• **Directions for this task**: Produce word for word the lines of the data below running from the one that has "- \[API\]\[Animator\] Add cel() helper" to the one that has "- \[dev\] \[demo\]", inclusive, and no others.
■ ■ ■ ■ ■
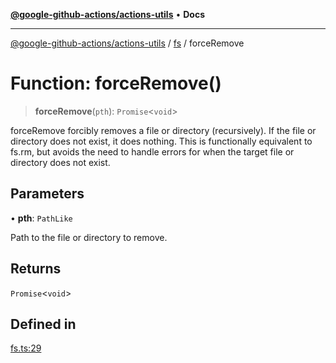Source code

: [**@google-github-actions/actions-utils**](../../README.md) • **Docs**

***

[@google-github-actions/actions-utils](../../modules.md) / [fs](../README.md) / forceRemove

# Function: forceRemove()

> **forceRemove**(`pth`): `Promise`\<`void`\>

forceRemove forcibly removes a file or directory (recursively). If the file
or directory does not exist, it does nothing. This is functionally equivalent
to fs.rm, but avoids the need to handle errors for when the target file or
directory does not exist.

## Parameters

• **pth**: `PathLike`

Path to the file or directory to remove.

## Returns

`Promise`\<`void`\>

## Defined in

[fs.ts:29](https://github.com/google-github-actions/actions-utils/blob/main/src/fs.ts#L29)
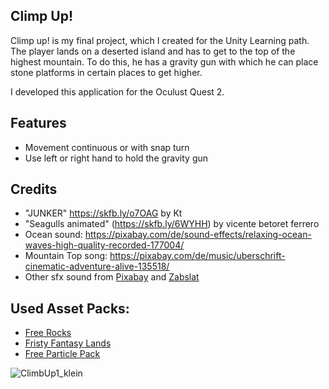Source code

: ## Climp Up!

Climp up! is my final project, which I created for the Unity Learning path. The player lands on a deserted island and has to get to the top of the highest mountain.
To do this, he has a gravity gun with which he can place stone platforms in certain places to get higher.

I developed this application for the Oculust Quest 2. 

## Features
* Movement continuous or with snap turn
* Use left or right hand to hold the gravity gun

## Credits

* "JUNKER" https://skfb.ly/o7OAG by Kt 
* "Seagulls animated" (https://skfb.ly/6WYHH) by vicente betoret ferrero
* Ocean sound: https://pixabay.com/de/sound-effects/relaxing-ocean-waves-high-quality-recorded-177004/
* Mountain Top song: https://pixabay.com/de/music/uberschrift-cinematic-adventure-alive-135518/
* Other sfx sound from [Pixabay](https://pixabay.com/) and [Zabslat](https://www.zapsplat.com/)

## Used Asset Packs:

* [Free Rocks](https://assetstore.unity.com/packages/3d/environments/landscapes/free-rocks-19288)
* [Fristy Fantasy Lands](https://assetstore.unity.com/packages/3d/environments/fantasy/fristy-fantasy-lands-1-198504)
* [Free Particle Pack](https://assetstore.unity.com/packages/vfx/particles/particle-pack-127325)





![ClimbUp1_klein](https://github.com/user-attachments/assets/d5af3a18-cc71-4031-bc41-d561767ac39f)
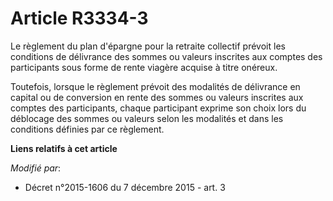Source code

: # Article R3334-3

Le règlement du plan d'épargne pour la retraite collectif prévoit les conditions de délivrance des sommes ou valeurs
inscrites aux comptes des participants sous forme de rente viagère acquise à titre onéreux. 

Toutefois, lorsque le règlement  prévoit des modalités de délivrance en capital ou de conversion en rente des sommes ou
valeurs inscrites aux comptes des participants, chaque participant exprime son choix lors du déblocage des sommes ou valeurs
selon les modalités et dans les conditions définies par ce règlement.

**Liens relatifs à cet article**

_Modifié par_:

  - Décret n°2015-1606 du 7 décembre 2015 - art. 3
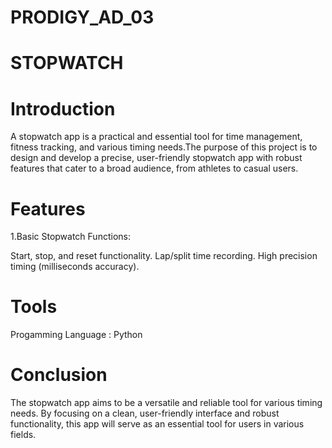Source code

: # PRODIGY_AD_03
# STOPWATCH 
# Introduction

   A stopwatch app is a practical and essential tool for time management, fitness tracking, and various timing needs.The purpose of this project is to design and develop a precise, user-friendly stopwatch app with robust features that cater to a broad audience, from athletes to casual users.

# Features

1.Basic Stopwatch Functions:

   Start, stop, and reset functionality.
   Lap/split time recording.
   High precision timing (milliseconds accuracy).

# Tools

   Progamming Language : Python
   
# Conclusion

   The stopwatch app aims to be a versatile and reliable tool for various timing needs. By focusing on a clean, user-friendly interface and robust functionality, this app will serve as an essential tool for users in various fields.
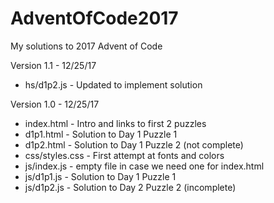 # AdventOfCode2017
My solutions to 2017 Advent of Code

Version 1.1 - 12/25/17
* hs/d1p2.js - Updated to implement solution

Version 1.0 - 12/25/17
* index.html - Intro and links to first 2 puzzles
* d1p1.html - Solution to Day 1 Puzzle 1
* d1p2.html - Solution to Day 1 Puzzle 2 (not complete)
* css/styles.css - First attempt at fonts and colors
* js/index.js - empty file in case we need one for index.html
* js/d1p1.js - Solution to Day 1 Puzzle 1
* js/d1p2.js - Solution to Day 2 Puzzle 2 (incomplete)
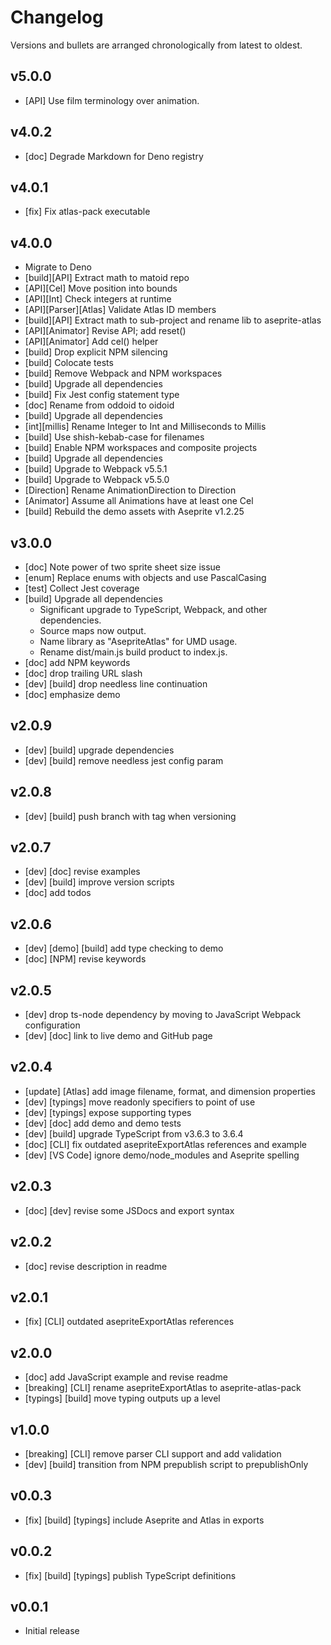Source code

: # Changelog

Versions and bullets are arranged chronologically from latest to oldest.

## v5.0.0

- \[API\] Use film terminology over animation.

## v4.0.2

- \[doc\] Degrade Markdown for Deno registry

## v4.0.1

- \[fix\] Fix atlas-pack executable

## v4.0.0

- Migrate to Deno
- \[build\]\[API\] Extract math to matoid repo
- \[API\]\[Cel\] Move position into bounds
- \[API\]\[Int\] Check integers at runtime
- \[API\]\[Parser\]\[Atlas\] Validate Atlas ID members
- \[build\]\[API\] Extract math to sub-project and rename lib to aseprite-atlas
- \[API\]\[Animator\] Revise API; add reset()
- \[API\]\[Animator\] Add cel() helper
- \[build\] Drop explicit NPM silencing
- \[build\] Colocate tests
- \[build\] Remove Webpack and NPM workspaces
- \[build\] Upgrade all dependencies
- \[build\] Fix Jest config statement type
- \[doc] Rename from oddoid to oidoid
- \[build\] Upgrade all dependencies
- \[int\]\[millis\] Rename Integer to Int and Milliseconds to Millis
- \[build\] Use shish-kebab-case for filenames
- \[build\] Enable NPM workspaces and composite projects
- \[build\] Upgrade all dependencies
- \[build\] Upgrade to Webpack v5.5.1
- \[build\] Upgrade to Webpack v5.5.0
- \[Direction\] Rename AnimationDirection to Direction
- \[Animator\] Assume all Animations have at least one Cel
- \[build\] Rebuild the demo assets with Aseprite v1.2.25

## v3.0.0

- \[doc] Note power of two sprite sheet size issue
- \[enum\] Replace enums with objects and use PascalCasing
- \[test\] Collect Jest coverage
- \[build\] Upgrade all dependencies
  - Significant upgrade to TypeScript, Webpack, and other dependencies.
  - Source maps now output.
  - Name library as "AsepriteAtlas" for UMD usage.
  - Rename dist/main.js build product to index.js.
- \[doc] add NPM keywords
- \[doc] drop trailing URL slash
- \[dev\] \[build\] drop needless line continuation
- \[doc] emphasize demo

## v2.0.9

- \[dev\] \[build\] upgrade dependencies
- \[dev\] \[build\] remove needless jest config param

## v2.0.8

- \[dev\] \[build\] push branch with tag when versioning

## v2.0.7

- \[dev\] \[doc] revise examples
- \[dev\] \[build\] improve version scripts
- \[doc] add todos

## v2.0.6

- \[dev\] \[demo\] \[build\] add type checking to demo
- \[doc] \[NPM\] revise keywords

## v2.0.5

- \[dev\] drop ts-node dependency by moving to JavaScript Webpack configuration
- \[dev\] \[doc] link to live demo and GitHub page

## v2.0.4

- \[update\] \[Atlas\] add image filename, format, and dimension properties
- \[dev\] \[typings\] move readonly specifiers to point of use
- \[dev\] \[typings\] expose supporting types
- \[dev\] \[doc] add demo and demo tests
- \[dev\] \[build\] upgrade TypeScript from v3.6.3 to 3.6.4
- \[doc] \[CLI\] fix outdated asepriteExportAtlas references and example
- \[dev\] \[VS Code\] ignore demo/node_modules and Aseprite spelling

## v2.0.3

- \[doc] \[dev\] revise some JSDocs and export syntax

## v2.0.2

- \[doc] revise description in readme

## v2.0.1

- \[fix\] \[CLI\] outdated asepriteExportAtlas references

## v2.0.0

- \[doc] add JavaScript example and revise readme
- \[breaking\] \[CLI\] rename asepriteExportAtlas to aseprite-atlas-pack
- \[typings\] \[build\] move typing outputs up a level

## v1.0.0

- \[breaking\] \[CLI\] remove parser CLI support and add validation
- \[dev\] \[build\] transition from NPM prepublish script to prepublishOnly

## v0.0.3

- \[fix\] \[build\] \[typings\] include Aseprite and Atlas in exports

## v0.0.2

- \[fix\] \[build\] \[typings\] publish TypeScript definitions

## v0.0.1

- Initial release
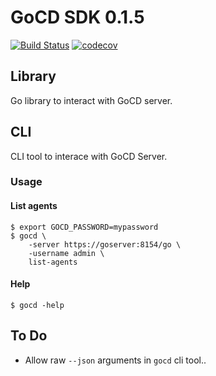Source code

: # GoCD SDK 0.1.5

[![Build Status](https://travis-ci.org/drewsonne/gocdsdk.svg?branch=master)](https://travis-ci.org/drewsonne/gocdsdk)
[![codecov](https://codecov.io/gh/drewsonne/gocdsdk/branch/master/graph/badge.svg)](https://codecov.io/gh/drewsonne/gocdsdk)

## Library

Go library to interact with GoCD server.


## CLI

CLI tool to interace with GoCD Server.

### Usage

#### List agents

    $ export GOCD_PASSWORD=mypassword
    $ gocd \
        -server https://goserver:8154/go \
        -username admin \
        list-agents

#### Help

    $ gocd -help

## To Do

 - Allow raw `--json` arguments in `gocd` cli tool..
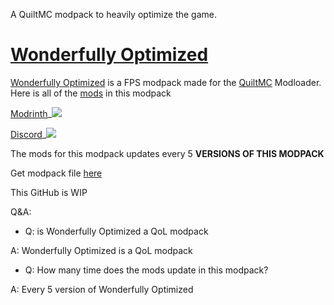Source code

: A QuiltMC modpack to heavily optimize the game.

# [Wonderfully Optimized](https://modrinth.com/modpack/wonderfully)
[Wonderfully Optimized](https://modrinth.com/modpack/wonderfully) is a FPS modpack made for the [QuiltMC](https://quiltmc.org/) Modloader. Here is all of the [mods](https://github.com/IGNavais/WonderfullyOptimized/blob/main/ModsIncluded.md) in this modpack

[Modrinth](https://modrinth.com/modpack/wonderfully)_![](https://img.shields.io/modrinth/dt/pqwhFxwV?style=for-the-badge)

[Discord](https://discord.gg/UyYUgAQnJm)_![](https://img.shields.io/discord/1012116214866264074?style=for-the-badge)

The mods for this modpack updates every 5 **VERSIONS OF THIS MODPACK**

Get modpack file [here](https://github.com/IGNavais/WonderfullyOptimized/releases)

This GitHub is WIP



Q&A:

- Q: is Wonderfully Optimized a QoL modpack

A: Wonderfully Optimized is a QoL modpack

- Q: How many time does the mods update in this modpack?

A: Every 5 version of Wonderfully Optimized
■ ■ ■ ■ ■
• **Answer for the task**:
- \[API\]\[Animator\] Add cel() helper
- \[build\] Drop explicit NPM silencing
- \[build\] Colocate tests
- \[build\] Remove Webpack and NPM workspaces
- \[build\] Upgrade all dependencies
- \[build\] Fix Jest config statement type
- \[doc] Rename from oddoid to oidoid
- \[build\] Upgrade all dependencies
- \[int\]\[millis\] Rename Integer to Int and Milliseconds to Millis
- \[build\] Use shish-kebab-case for filenames
- \[build\] Enable NPM workspaces and composite projects
- \[build\] Upgrade all dependencies
- \[build\] Upgrade to Webpack v5.5.1
- \[build\] Upgrade to Webpack v5.5.0
- \[Direction\] Rename AnimationDirection to Direction
- \[Animator\] Assume all Animations have at least one Cel
- \[build\] Rebuild the demo assets with Aseprite v1.2.25

## v3.0.0

- \[doc] Note power of two sprite sheet size issue
- \[enum\] Replace enums with objects and use PascalCasing
- \[test\] Collect Jest coverage
- \[build\] Upgrade all dependencies
  - Significant upgrade to TypeScript, Webpack, and other dependencies.
  - Source maps now output.
  - Name library as "AsepriteAtlas" for UMD usage.
  - Rename dist/main.js build product to index.js.
- \[doc] add NPM keywords
- \[doc] drop trailing URL slash
- \[dev\] \[build\] drop needless line continuation
- \[doc] emphasize demo

## v2.0.9

- \[dev\] \[build\] upgrade dependencies
- \[dev\] \[build\] remove needless jest config param

## v2.0.8

- \[dev\] \[build\] push branch with tag when versioning

## v2.0.7

- \[dev\] \[doc] revise examples
- \[dev\] \[build\] improve version scripts
- \[doc] add todos

## v2.0.6

- \[dev\] \[demo\] \[build\] add type checking to demo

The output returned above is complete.